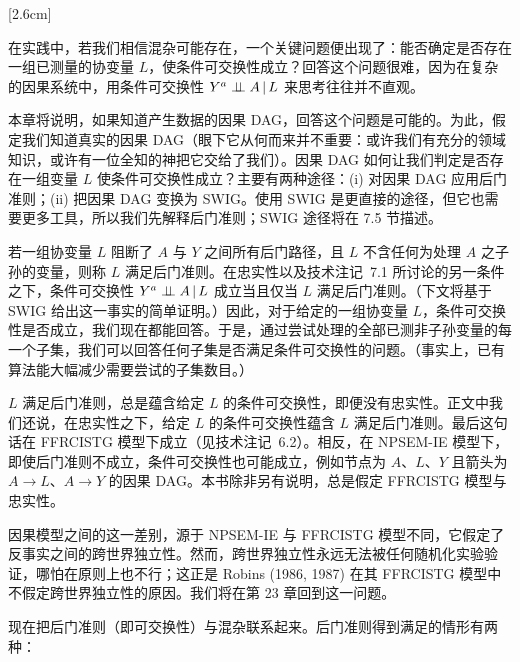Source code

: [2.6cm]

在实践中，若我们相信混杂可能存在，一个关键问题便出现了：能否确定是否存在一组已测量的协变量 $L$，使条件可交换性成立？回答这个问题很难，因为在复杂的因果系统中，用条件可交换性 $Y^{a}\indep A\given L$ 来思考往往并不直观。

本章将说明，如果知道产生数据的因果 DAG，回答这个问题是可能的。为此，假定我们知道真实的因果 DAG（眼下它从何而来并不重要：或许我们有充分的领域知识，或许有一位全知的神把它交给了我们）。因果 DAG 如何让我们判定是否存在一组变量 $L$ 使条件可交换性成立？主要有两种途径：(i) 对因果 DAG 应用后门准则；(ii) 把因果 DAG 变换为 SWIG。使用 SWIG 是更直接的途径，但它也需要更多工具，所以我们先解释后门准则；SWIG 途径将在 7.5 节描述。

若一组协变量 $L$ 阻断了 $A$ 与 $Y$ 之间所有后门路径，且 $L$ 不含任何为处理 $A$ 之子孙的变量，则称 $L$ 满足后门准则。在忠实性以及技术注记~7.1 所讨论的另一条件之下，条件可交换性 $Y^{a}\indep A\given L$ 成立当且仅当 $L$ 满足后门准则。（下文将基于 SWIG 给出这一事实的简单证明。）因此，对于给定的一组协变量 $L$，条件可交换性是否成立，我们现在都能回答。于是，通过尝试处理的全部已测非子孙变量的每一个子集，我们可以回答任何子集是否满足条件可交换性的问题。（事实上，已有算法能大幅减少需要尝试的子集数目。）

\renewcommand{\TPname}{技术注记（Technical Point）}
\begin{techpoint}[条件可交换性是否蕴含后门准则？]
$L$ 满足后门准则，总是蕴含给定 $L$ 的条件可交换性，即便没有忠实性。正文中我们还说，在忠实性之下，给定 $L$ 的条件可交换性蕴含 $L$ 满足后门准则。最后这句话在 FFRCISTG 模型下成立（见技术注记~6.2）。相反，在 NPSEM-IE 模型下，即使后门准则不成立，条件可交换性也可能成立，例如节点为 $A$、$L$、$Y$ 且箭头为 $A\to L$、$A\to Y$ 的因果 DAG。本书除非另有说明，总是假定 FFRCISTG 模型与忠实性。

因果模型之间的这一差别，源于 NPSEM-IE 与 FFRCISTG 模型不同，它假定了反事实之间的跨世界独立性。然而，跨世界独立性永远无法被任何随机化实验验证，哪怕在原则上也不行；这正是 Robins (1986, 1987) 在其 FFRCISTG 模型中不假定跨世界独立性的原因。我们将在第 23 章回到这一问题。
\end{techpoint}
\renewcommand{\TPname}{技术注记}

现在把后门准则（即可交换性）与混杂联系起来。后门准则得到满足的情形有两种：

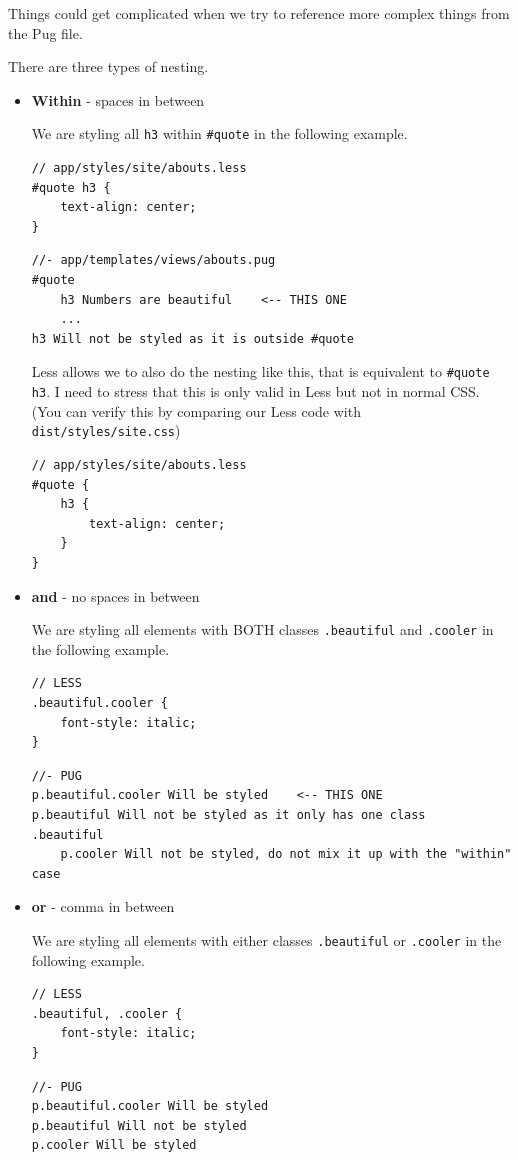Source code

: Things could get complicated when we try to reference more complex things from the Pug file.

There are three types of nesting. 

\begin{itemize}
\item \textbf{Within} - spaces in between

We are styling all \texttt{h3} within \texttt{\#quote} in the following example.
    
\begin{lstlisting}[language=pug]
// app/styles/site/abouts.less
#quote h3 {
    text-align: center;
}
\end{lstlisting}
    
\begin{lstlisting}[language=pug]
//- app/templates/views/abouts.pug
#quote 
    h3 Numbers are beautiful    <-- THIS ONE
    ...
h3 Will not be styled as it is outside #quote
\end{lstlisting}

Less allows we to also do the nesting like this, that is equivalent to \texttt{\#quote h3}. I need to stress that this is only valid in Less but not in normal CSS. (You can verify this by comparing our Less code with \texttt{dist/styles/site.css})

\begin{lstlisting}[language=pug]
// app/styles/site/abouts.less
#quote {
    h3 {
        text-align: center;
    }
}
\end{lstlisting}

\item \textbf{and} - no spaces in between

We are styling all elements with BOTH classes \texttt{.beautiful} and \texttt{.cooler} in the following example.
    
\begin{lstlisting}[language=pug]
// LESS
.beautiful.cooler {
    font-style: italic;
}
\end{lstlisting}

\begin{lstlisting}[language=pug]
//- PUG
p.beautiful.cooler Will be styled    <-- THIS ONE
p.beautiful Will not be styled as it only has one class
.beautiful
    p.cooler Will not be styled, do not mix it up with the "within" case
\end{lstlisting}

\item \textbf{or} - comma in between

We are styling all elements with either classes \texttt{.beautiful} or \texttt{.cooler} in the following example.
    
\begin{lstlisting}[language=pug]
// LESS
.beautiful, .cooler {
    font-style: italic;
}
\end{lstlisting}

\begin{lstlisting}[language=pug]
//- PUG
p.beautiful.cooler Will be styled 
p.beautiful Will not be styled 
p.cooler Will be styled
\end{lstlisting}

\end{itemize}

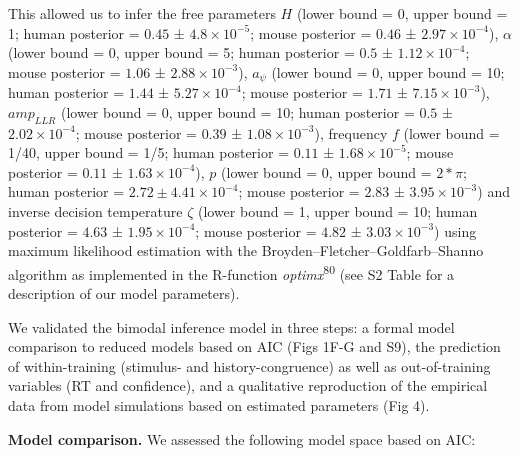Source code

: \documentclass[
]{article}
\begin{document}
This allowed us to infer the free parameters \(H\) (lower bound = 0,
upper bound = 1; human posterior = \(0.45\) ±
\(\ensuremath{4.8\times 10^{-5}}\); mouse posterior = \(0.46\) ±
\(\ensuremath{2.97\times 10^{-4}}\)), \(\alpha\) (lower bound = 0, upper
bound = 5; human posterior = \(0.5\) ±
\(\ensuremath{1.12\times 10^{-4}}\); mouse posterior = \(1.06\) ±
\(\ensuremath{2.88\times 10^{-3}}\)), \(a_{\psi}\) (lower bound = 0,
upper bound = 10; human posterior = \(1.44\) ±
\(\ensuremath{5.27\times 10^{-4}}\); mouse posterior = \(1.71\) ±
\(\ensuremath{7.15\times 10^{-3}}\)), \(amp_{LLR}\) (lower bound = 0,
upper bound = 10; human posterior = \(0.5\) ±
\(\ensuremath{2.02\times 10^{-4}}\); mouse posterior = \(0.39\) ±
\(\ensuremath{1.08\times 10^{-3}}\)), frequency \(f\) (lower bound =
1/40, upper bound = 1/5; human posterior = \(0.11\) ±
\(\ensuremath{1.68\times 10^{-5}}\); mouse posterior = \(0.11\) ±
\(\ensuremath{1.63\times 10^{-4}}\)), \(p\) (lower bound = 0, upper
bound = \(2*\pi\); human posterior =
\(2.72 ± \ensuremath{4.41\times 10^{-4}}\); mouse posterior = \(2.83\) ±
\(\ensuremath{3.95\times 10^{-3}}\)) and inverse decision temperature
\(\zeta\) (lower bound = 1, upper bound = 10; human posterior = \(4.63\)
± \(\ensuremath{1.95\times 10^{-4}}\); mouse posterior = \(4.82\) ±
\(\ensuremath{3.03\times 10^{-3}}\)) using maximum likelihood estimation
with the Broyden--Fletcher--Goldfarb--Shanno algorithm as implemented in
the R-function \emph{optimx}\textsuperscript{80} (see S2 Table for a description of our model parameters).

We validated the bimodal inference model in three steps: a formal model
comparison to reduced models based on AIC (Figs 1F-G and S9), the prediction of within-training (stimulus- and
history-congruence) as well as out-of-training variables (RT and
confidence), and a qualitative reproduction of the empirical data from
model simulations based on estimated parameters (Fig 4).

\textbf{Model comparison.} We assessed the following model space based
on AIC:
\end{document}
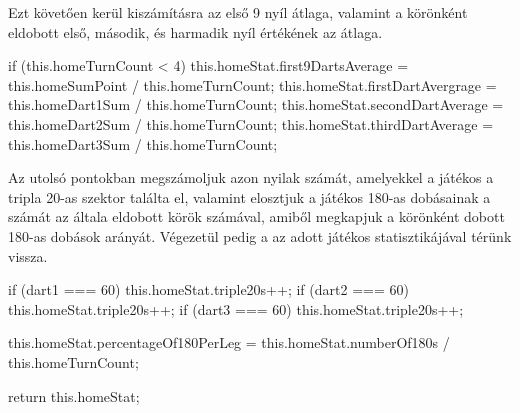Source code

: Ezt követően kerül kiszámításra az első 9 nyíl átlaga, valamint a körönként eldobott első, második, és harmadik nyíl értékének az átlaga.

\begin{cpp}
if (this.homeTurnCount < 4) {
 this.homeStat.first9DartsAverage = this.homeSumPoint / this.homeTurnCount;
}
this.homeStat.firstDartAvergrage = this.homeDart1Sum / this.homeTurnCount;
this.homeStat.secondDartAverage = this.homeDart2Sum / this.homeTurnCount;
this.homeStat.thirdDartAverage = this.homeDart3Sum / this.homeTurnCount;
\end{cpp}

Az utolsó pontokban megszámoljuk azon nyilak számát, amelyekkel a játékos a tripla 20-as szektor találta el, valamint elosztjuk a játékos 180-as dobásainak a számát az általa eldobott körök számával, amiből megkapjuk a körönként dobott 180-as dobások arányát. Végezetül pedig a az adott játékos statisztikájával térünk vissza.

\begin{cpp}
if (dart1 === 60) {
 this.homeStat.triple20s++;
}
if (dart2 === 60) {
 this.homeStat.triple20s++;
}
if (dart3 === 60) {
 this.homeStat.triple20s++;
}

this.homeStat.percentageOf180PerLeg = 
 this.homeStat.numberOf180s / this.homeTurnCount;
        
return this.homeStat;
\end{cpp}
--*--
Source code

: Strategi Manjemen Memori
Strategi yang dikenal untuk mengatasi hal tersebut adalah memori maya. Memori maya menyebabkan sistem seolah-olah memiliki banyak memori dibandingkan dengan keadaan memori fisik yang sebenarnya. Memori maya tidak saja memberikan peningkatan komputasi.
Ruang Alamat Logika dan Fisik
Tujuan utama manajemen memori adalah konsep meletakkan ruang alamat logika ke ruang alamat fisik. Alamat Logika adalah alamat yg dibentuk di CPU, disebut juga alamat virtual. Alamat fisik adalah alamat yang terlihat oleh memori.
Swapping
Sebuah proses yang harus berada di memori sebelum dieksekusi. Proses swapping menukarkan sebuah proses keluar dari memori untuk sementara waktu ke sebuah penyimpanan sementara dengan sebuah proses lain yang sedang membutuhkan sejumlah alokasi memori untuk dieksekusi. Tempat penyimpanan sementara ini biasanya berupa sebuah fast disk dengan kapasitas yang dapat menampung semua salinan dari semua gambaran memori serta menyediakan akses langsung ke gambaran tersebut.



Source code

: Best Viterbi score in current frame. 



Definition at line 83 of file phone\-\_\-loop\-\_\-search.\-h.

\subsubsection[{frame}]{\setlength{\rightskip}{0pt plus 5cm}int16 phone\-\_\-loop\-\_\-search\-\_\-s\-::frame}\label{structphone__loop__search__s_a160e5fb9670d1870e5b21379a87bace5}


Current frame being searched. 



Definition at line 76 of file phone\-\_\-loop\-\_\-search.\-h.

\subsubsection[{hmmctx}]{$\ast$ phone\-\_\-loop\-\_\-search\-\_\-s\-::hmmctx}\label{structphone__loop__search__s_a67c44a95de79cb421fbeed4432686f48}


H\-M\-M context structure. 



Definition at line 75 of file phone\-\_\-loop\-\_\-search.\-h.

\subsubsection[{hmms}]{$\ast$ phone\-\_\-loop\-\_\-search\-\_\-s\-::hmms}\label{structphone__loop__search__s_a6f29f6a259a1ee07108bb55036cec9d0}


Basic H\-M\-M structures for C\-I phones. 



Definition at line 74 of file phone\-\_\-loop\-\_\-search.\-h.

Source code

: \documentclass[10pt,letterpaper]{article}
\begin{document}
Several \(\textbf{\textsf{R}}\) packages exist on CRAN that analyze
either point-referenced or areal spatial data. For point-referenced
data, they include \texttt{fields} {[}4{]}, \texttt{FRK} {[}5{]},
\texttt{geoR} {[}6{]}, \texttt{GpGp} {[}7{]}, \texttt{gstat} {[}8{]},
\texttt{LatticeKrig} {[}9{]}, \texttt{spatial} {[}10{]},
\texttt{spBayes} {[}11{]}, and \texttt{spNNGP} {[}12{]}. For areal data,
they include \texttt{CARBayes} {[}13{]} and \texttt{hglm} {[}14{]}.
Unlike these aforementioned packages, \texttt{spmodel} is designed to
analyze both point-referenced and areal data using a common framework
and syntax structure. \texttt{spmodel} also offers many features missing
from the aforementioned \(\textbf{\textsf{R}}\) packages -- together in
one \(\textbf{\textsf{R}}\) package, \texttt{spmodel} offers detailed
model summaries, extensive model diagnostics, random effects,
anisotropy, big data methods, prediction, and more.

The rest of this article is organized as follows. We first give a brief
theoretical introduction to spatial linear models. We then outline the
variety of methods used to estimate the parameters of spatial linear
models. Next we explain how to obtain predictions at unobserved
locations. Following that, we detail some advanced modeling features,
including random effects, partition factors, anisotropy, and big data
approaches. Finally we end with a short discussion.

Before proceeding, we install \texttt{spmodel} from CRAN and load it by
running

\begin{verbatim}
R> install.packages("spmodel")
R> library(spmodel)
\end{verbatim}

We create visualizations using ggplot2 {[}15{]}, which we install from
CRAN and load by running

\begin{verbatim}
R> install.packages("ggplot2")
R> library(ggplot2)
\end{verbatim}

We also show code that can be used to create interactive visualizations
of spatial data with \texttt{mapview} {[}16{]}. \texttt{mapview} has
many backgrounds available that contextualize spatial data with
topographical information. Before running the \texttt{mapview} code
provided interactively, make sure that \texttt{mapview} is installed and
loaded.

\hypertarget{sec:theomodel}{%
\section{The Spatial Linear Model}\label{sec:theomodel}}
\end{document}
--*--
> _PROBLEM REQUIREMENTS_:
Once you reach the line with "posterior = \(4.63\)" in the data above, copy it and every line after it exactly, up to and including the line with "with the Broyden--Fletcher--Goldfarb--Shanno".

> _SOLUTION_:
\(\zeta\) (lower bound = 1, upper bound = 10; human posterior = \(4.63\)
± \(\ensuremath{1.95\times 10^{-4}}\); mouse posterior = \(4.82\) ±
\(\ensuremath{3.03\times 10^{-3}}\)) using maximum likelihood estimation
with the Broyden--Fletcher--Goldfarb--Shanno algorithm as implemented in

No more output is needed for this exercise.